GOAL OF THE EXERCISE:
Transcribe every record verbatim; no pictures.

Document images with source code:
::::::
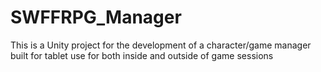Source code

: # SWFFRPG_Manager
This is a Unity project for the development of a character/game manager built for tablet use for both inside and outside of game sessions
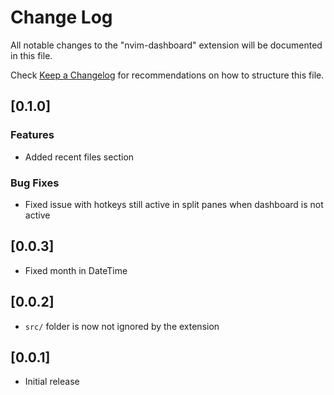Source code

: # Change Log

All notable changes to the "nvim-dashboard" extension will be documented in this file.

Check [Keep a Changelog](http://keepachangelog.com/) for recommendations on how to structure this file.

## [0.1.0]

### Features

- Added recent files section

### Bug Fixes

- Fixed issue with hotkeys still active in split panes when dashboard is not active

## [0.0.3]

- Fixed month in DateTime

## [0.0.2]

- `src/` folder is now not ignored by the extension

## [0.0.1]

- Initial release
::::::
COMPLETED TASK:
Source code

: # SWFFRPG_Manager
This is a Unity project for the development of a character/game manager built for tablet use for both inside and outside of game sessions
Source code

: # Change Log

All notable changes to the "nvim-dashboard" extension will be documented in this file.

Check [Keep a Changelog](http://keepachangelog.com/) for recommendations on how to structure this file.

## [0.1.0]

### Features

- Added recent files section

### Bug Fixes

- Fixed issue with hotkeys still active in split panes when dashboard is not active

## [0.0.3]

- Fixed month in DateTime

## [0.0.2]

- `src/` folder is now not ignored by the extension

## [0.0.1]

- Initial release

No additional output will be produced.